Not too long ago I found myself having to justify my abilities. My written justification brought me back to a time when as a high school junior, I was asked to justify my abilities to successfully take on an advanced placement English class for senior year.
Way back in the late 1990’s our high school made students get signed approval from current teachers to get into any AP class for senior year. As an avid reader, along with loving English classes I did not hesitate in seeking a signature approval to get into AP English.
My English teacher, whom shall remain nameless, always praised my participation in class and always allowed me shine where I shinned best: discussing literature.

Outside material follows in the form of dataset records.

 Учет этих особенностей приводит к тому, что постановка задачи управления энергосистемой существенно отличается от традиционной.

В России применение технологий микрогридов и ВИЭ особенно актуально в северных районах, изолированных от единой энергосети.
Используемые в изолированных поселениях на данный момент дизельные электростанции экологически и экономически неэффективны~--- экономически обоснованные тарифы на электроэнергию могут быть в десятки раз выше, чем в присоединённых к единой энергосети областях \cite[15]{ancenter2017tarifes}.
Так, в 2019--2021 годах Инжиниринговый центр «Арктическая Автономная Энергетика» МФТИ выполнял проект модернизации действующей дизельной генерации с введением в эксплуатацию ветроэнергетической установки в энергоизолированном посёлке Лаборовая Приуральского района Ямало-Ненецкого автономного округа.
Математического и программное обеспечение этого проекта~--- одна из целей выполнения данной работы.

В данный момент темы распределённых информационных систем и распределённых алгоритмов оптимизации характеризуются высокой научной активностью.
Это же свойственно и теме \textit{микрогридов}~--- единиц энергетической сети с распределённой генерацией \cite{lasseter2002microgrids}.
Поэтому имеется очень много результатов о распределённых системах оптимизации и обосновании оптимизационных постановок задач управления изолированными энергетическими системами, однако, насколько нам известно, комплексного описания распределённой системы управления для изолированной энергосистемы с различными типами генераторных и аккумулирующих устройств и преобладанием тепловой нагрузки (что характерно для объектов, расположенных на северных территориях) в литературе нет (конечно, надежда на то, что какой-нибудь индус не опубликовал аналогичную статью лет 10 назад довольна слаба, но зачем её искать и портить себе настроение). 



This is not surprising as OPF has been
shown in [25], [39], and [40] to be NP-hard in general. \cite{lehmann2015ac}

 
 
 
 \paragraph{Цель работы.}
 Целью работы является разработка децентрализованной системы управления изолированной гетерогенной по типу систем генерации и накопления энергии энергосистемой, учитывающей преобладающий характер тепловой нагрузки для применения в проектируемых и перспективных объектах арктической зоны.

Therefore, I remember being taken aback at the tender age of sixteen when he hesitated in signing off on my request for AP placement.
He questioned my abilities. He reminded me of the the heavy course load as if I wasn’t aware of what advanced placement courses meant.
Luckily I had enough self confidence to retort:
“Well, you say I’m a great student in your class so therefore I’ll be great student next year in AP “. I often wonder what would have happened if I trusted his hesitation more than my gut instinct. How often do you find yourself forced to justify what you know to be true?
The lesson I learned yesterday (as I drafted my passionate defense) is the same one I knew 20 years ago: I am the shit. Recognize my greatness. I hope you recognize yours. Peace and blessings.